[Data section Boundary: Start]
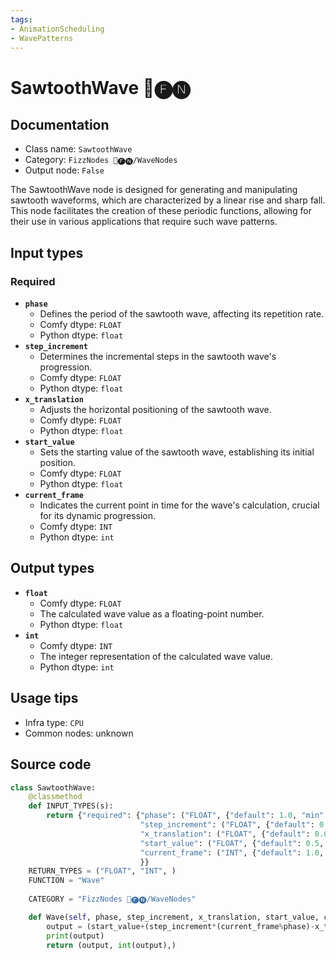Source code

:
 ```yaml
---
tags:
- AnimationScheduling
- WavePatterns
---
```


# SawtoothWave 📅🅕🅝
## Documentation
- Class name: `SawtoothWave`
- Category: `FizzNodes 📅🅕🅝/WaveNodes`
- Output node: `False`

The SawtoothWave node is designed for generating and manipulating sawtooth waveforms, which are characterized by a linear rise and sharp fall. This node facilitates the creation of these periodic functions, allowing for their use in various applications that require such wave patterns.
## Input types
### Required
- **`phase`**
    - Defines the period of the sawtooth wave, affecting its repetition rate.
    - Comfy dtype: `FLOAT`
    - Python dtype: `float`
- **`step_increment`**
    - Determines the incremental steps in the sawtooth wave's progression.
    - Comfy dtype: `FLOAT`
    - Python dtype: `float`
- **`x_translation`**
    - Adjusts the horizontal positioning of the sawtooth wave.
    - Comfy dtype: `FLOAT`
    - Python dtype: `float`
- **`start_value`**
    - Sets the starting value of the sawtooth wave, establishing its initial position.
    - Comfy dtype: `FLOAT`
    - Python dtype: `float`
- **`current_frame`**
    - Indicates the current point in time for the wave's calculation, crucial for its dynamic progression.
    - Comfy dtype: `INT`
    - Python dtype: `int`
## Output types
- **`float`**
    - Comfy dtype: `FLOAT`
    - The calculated wave value as a floating-point number.
    - Python dtype: `float`
- **`int`**
    - Comfy dtype: `INT`
    - The integer representation of the calculated wave value.
    - Python dtype: `int`
## Usage tips
- Infra type: `CPU`
- Common nodes: unknown


## Source code
```python
class SawtoothWave:
    @classmethod
    def INPUT_TYPES(s):
        return {"required": {"phase": ("FLOAT", {"default": 1.0, "min": 0.0, "max": 9999.0, "step": 1.0}),
                             "step_increment": ("FLOAT", {"default": 0.5, "min": 0.0, "max": 9999.0, "step": 0.1}),
                             "x_translation": ("FLOAT", {"default": 0.0, "min": 0.0, "max": 9999.0, "step": 1.0}),
                             "start_value": ("FLOAT", {"default": 0.5, "min": 0.0, "max": 9999.0, "step": 0.05}),
                             "current_frame": ("INT", {"default": 1.0, "min": 0.0, "max": 9999.0, "step": 1.0}),
                             }}
    RETURN_TYPES = ("FLOAT", "INT", )
    FUNCTION = "Wave"
    
    CATEGORY = "FizzNodes 📅🅕🅝/WaveNodes"

    def Wave(self, phase, step_increment, x_translation, start_value, current_frame):
        output = (start_value+(step_increment*(current_frame%phase)-x_translation))
        print(output)
        return (output, int(output),)

```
[Data section Boundary: End]
Exercise prompt:
Copy out the data verbatim, with no pictures.

Answer section:
Source code

:
 ```yaml
---
tags:
- AnimationScheduling
- WavePatterns
---
```


# SawtoothWave 📅🅕🅝
## Documentation
- Class name: `SawtoothWave`
- Category: `FizzNodes 📅🅕🅝/WaveNodes`
- Output node: `False`

The SawtoothWave node is designed for generating and manipulating sawtooth waveforms, which are characterized by a linear rise and sharp fall. This node facilitates the creation of these periodic functions, allowing for their use in various applications that require such wave patterns.
## Input types
### Required
- **`phase`**
    - Defines the period of the sawtooth wave, affecting its repetition rate.
    - Comfy dtype: `FLOAT`
    - Python dtype: `float`
- **`step_increment`**
    - Determines the incremental steps in the sawtooth wave's progression.
    - Comfy dtype: `FLOAT`
    - Python dtype: `float`
- **`x_translation`**
    - Adjusts the horizontal positioning of the sawtooth wave.
    - Comfy dtype: `FLOAT`
    - Python dtype: `float`
- **`start_value`**
    - Sets the starting value of the sawtooth wave, establishing its initial position.
    - Comfy dtype: `FLOAT`
    - Python dtype: `float`
- **`current_frame`**
    - Indicates the current point in time for the wave's calculation, crucial for its dynamic progression.
    - Comfy dtype: `INT`
    - Python dtype: `int`
## Output types
- **`float`**
    - Comfy dtype: `FLOAT`
    - The calculated wave value as a floating-point number.
    - Python dtype: `float`
- **`int`**
    - Comfy dtype: `INT`
    - The integer representation of the calculated wave value.
    - Python dtype: `int`
## Usage tips
- Infra type: `CPU`
- Common nodes: unknown


## Source code
```python
class SawtoothWave:
    @classmethod
    def INPUT_TYPES(s):
        return {"required": {"phase": ("FLOAT", {"default": 1.0, "min": 0.0, "max": 9999.0, "step": 1.0}),
                             "step_increment": ("FLOAT", {"default": 0.5, "min": 0.0, "max": 9999.0, "step": 0.1}),
                             "x_translation": ("FLOAT", {"default": 0.0, "min": 0.0, "max": 9999.0, "step": 1.0}),
                             "start_value": ("FLOAT", {"default": 0.5, "min": 0.0, "max": 9999.0, "step": 0.05}),
                             "current_frame": ("INT", {"default": 1.0, "min": 0.0, "max": 9999.0, "step": 1.0}),
                             }}
    RETURN_TYPES = ("FLOAT", "INT", )
    FUNCTION = "Wave"
    
    CATEGORY = "FizzNodes 📅🅕🅝/WaveNodes"

    def Wave(self, phase, step_increment, x_translation, start_value, current_frame):
        output = (start_value+(step_increment*(current_frame%phase)-x_translation))
        print(output)
        return (output, int(output),)

```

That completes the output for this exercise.